A Cedars-Sinai and Amsterdam UMC-led team developed a machine learning system that analyzes quantitative plaque in coronary CTA exams to identify patients with ischemia and impaired myocardial blood flow (MBF), potentially creating an alternative to current methods.
The researchers trained the ML model using invasive FFR data from 254 patients (484 FFR vessels) to predict ischemia and impaired MBF by analyzing plaque data in CCTA exams.
They then tested it with CCTAs from 208 patients (581 vessels) who also underwent invasive FFR and H2O PET exams, finding that the CCTA ML scores:
- Predicted FFR-defined ischemia far more accurately than standard CCTA stenosis evaluations, while rivaling FFRCT assessments (AUCs: 0.92 vs. 0.84 & 0.93)
- Predicted PET-based impaired MBF more accurately than standard CCTA stenosis evaluations and FFRCT assessments (AUCs: 0.80 vs. 0.74 & 0.77)
Because the ML scoring system operates locally, the authors highlighted its potential to quickly assess high-risk patients before invasive coronary angiography (avoiding off-site processing delays) or to assess low-risk patients at earlier stages, helping to improve ICA efficiency and accuracy.

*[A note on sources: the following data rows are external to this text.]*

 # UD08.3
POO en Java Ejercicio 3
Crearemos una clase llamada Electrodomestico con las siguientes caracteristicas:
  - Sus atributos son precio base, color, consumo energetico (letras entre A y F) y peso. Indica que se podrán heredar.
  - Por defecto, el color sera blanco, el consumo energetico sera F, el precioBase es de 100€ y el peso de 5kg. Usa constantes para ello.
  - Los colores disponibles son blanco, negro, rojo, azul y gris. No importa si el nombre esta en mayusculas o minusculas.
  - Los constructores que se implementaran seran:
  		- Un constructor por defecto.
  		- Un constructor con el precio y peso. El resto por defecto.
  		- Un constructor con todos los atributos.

The researchers plan to continue to develop their CCTA plaque AI solution, including adding more plaque features and CCTA metrics, and potentially seeking regulatory approval depending on the results of future validation studies.
CCTA plaque AI is already one of the hottest segments on the commercial side of imaging AI, and this study highlights similar advances in academic centers, while showing that CCTA plaque AI can quickly and accurately predict both ischemia and lower MBF.